Pictures, from top: Pilgrims in New England; Lewis Hine's photograph of young girl millworker; a 17th-century emigrant ship; the port of Hull, England, where my ancestors likely shipped out from; Rowley Common, Massachusetts; my family circa 1954, Fresno, California; American pioneers and their prairie schooners; a Scots-Irish woman of the Lamont clan;  my husband and I standing in extant Oregon Trail ruts in eastern Wyoming.

Tuesday, January 26, 2010

All For a Day


'To make of the Sabbath a Holy Day unto the Lord' was an utmost practice of those seeking to purify the Church of England of its errancy in the early 1600s. The Church, under both King James I and Charles I, had regressed to an emphasis on ritual and Catholic ostentation with its vestments, iconography, altar magic; some thought the country was slipping. Those who took the English Reformation to its most logical conclusion were called "Puritans," a term of derision. In truth, the Puritans were a diverse population composed of many factions and of many more opinions; they included the Levellers, the Ranters, and the Quakers; what they had in common was a desire for a simpler, cleaner, more literal spirituality, and they sought practice over ritual. They have lost the respect of history as we have come to view them through the lens of the Victorians. But, in many ways, I identify with their need for a more sincere and introspective spirituality, and their complaint that the state and secular society have gone awry with their dismissal of the poor and worship of title, power, and the flash and dash of celebrity culture.
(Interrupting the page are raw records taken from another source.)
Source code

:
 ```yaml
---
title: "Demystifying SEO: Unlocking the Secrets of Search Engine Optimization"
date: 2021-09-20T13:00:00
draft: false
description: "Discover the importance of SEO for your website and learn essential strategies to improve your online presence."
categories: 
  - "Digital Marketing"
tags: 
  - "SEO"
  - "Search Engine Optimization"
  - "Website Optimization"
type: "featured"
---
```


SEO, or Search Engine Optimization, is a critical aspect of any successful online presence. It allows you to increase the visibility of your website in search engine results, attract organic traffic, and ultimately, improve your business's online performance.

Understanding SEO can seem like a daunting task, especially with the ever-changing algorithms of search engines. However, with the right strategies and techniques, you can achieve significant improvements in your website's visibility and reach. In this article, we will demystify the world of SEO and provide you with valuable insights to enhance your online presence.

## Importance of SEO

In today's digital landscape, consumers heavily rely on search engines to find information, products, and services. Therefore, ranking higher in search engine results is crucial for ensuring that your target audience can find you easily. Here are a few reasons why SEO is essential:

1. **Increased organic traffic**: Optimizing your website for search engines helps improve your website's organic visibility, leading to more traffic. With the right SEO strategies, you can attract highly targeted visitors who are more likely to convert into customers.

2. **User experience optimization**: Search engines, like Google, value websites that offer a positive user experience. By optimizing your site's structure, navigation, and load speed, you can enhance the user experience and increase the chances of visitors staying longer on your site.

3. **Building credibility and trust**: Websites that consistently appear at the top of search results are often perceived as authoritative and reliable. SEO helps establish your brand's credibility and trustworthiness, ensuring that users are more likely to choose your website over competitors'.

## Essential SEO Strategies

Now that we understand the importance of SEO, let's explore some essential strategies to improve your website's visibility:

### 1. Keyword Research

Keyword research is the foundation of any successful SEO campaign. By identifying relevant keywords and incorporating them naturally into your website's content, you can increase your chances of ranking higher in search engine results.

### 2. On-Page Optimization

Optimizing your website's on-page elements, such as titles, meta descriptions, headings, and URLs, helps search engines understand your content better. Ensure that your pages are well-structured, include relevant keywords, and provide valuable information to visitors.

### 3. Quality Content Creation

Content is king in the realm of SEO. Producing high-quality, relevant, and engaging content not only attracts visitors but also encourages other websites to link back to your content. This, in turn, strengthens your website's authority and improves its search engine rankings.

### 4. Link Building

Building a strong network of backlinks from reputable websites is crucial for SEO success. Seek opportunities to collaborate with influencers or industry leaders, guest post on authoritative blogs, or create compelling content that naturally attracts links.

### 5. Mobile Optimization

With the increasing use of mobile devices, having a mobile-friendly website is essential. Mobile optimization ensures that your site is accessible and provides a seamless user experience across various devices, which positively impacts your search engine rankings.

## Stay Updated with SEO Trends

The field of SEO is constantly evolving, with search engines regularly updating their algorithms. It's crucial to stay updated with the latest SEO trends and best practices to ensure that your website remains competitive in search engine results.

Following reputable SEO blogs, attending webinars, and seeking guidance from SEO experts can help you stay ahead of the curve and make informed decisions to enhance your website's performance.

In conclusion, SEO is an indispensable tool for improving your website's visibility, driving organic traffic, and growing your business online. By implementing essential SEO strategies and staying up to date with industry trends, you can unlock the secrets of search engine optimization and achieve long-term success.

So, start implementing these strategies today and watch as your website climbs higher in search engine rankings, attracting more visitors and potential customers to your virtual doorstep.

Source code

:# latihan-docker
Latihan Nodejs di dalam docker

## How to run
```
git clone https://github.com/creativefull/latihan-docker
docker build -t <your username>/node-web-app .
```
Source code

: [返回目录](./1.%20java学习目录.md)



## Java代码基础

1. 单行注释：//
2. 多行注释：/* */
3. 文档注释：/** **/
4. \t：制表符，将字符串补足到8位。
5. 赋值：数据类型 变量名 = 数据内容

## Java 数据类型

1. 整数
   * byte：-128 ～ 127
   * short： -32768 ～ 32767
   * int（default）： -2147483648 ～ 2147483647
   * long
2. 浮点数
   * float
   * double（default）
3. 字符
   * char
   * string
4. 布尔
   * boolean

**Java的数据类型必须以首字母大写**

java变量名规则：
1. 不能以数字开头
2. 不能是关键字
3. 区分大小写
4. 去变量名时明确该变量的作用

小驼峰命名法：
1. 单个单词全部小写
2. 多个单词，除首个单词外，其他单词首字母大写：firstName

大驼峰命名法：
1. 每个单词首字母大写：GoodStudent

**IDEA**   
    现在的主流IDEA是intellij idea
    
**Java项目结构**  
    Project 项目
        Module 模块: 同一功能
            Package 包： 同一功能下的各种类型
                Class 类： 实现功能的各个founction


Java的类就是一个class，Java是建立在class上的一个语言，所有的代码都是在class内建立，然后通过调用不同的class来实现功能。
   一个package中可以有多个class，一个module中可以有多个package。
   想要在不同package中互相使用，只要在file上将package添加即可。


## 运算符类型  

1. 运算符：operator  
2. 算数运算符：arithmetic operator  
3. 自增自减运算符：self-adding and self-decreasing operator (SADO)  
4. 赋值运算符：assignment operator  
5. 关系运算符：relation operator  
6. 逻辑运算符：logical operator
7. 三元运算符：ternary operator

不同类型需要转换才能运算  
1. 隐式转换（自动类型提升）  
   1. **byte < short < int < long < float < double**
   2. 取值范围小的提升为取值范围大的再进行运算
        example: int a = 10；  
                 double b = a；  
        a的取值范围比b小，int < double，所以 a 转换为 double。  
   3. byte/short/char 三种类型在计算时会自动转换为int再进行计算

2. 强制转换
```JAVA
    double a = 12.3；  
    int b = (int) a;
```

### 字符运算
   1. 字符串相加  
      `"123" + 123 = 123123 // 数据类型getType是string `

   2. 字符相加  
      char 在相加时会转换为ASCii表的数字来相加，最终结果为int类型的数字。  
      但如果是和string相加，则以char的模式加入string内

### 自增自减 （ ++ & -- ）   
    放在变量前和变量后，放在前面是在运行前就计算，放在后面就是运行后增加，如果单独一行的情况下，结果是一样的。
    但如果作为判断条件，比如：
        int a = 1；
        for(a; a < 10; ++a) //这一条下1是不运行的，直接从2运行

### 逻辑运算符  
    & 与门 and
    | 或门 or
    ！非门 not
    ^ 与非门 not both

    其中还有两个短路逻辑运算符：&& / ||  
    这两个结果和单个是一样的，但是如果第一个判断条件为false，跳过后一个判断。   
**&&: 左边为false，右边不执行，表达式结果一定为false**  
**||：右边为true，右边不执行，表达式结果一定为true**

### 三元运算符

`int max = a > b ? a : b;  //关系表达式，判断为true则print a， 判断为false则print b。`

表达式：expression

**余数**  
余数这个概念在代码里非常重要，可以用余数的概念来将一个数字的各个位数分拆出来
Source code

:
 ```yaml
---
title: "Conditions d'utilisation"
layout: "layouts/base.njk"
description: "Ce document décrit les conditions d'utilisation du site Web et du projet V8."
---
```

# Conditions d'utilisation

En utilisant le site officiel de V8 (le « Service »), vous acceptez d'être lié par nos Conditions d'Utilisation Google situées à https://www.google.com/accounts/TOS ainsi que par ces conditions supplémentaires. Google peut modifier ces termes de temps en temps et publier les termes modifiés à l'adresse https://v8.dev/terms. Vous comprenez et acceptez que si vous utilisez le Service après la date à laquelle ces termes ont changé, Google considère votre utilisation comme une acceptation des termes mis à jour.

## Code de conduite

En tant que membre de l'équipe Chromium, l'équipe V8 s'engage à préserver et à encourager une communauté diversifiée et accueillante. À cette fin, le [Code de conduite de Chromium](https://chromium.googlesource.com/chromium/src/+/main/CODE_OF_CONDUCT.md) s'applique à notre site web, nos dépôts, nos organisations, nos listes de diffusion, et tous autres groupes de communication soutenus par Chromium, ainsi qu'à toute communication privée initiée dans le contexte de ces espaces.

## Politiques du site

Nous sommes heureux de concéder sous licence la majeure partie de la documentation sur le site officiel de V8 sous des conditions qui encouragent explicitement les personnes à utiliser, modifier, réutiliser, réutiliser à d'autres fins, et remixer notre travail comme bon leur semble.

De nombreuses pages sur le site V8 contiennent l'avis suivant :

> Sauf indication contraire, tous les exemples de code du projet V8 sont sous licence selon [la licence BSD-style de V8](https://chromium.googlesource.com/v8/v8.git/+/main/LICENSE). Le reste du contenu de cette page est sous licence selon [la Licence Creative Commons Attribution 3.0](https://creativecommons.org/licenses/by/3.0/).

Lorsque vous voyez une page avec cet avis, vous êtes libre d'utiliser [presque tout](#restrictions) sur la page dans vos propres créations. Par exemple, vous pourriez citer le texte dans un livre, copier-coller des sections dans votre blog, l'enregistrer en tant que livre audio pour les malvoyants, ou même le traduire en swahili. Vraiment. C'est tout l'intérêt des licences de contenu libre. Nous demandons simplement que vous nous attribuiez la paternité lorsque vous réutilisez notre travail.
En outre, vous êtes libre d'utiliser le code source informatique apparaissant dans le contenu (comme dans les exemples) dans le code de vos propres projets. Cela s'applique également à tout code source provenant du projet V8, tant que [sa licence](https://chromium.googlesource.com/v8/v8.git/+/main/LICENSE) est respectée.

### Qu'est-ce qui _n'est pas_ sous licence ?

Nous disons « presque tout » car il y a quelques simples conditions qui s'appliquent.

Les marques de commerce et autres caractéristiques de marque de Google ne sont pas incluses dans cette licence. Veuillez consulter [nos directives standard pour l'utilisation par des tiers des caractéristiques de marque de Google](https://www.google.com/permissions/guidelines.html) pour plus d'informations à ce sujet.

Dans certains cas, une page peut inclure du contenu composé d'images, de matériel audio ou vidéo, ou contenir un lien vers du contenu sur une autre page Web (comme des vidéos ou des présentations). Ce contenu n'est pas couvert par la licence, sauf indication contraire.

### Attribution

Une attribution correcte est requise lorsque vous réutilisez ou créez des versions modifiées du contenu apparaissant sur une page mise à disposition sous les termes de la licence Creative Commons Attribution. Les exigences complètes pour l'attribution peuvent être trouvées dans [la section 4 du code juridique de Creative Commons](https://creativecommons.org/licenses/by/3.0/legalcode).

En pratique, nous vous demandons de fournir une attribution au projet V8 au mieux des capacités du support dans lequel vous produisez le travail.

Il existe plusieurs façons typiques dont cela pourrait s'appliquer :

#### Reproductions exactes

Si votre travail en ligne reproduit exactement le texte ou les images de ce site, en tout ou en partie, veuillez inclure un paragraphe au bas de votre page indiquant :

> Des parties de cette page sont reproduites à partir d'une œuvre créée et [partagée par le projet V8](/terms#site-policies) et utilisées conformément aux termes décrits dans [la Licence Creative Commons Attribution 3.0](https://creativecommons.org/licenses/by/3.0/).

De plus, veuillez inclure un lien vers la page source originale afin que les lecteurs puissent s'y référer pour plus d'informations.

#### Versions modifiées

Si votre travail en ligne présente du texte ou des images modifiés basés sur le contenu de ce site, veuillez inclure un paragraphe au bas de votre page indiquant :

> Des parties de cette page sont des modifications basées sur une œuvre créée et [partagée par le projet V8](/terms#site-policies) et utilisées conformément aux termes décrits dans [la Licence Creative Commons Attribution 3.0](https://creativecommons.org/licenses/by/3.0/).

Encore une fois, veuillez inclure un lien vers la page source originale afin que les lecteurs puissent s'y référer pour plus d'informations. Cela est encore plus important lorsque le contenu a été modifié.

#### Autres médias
John Dresser emigrated with his wife Mary in England's Great Migration. My 12th great-grandparents were Pilgrims who uprooted--along with an entire congregation--from Rowley in Yorkshire, England and set down in Rowley, Massachusetts. The complexities of their emigration amazes me; American history, as commonly told, began with the landing at Plymouth Rock. But, the "rock" was not a rock but the sandy beaches of Cape Cod, and there had already been many ventures up and down both coasts of the American continent for generations. But the story of America's spiritual founding is what has stuck, and its religious rhetoric still colors American political discourse.

As a daughter of Pilgrims' Pride, I'm fascinated by the true story of the English Great Migration, and how it was motivated as much by economic dislocations and promises as it was by the desire for religious freedom. We know religious freedom in early America had its limitations: for instance, Quakers were not greatly welcomed and were even condemned in the Massachusetts colony.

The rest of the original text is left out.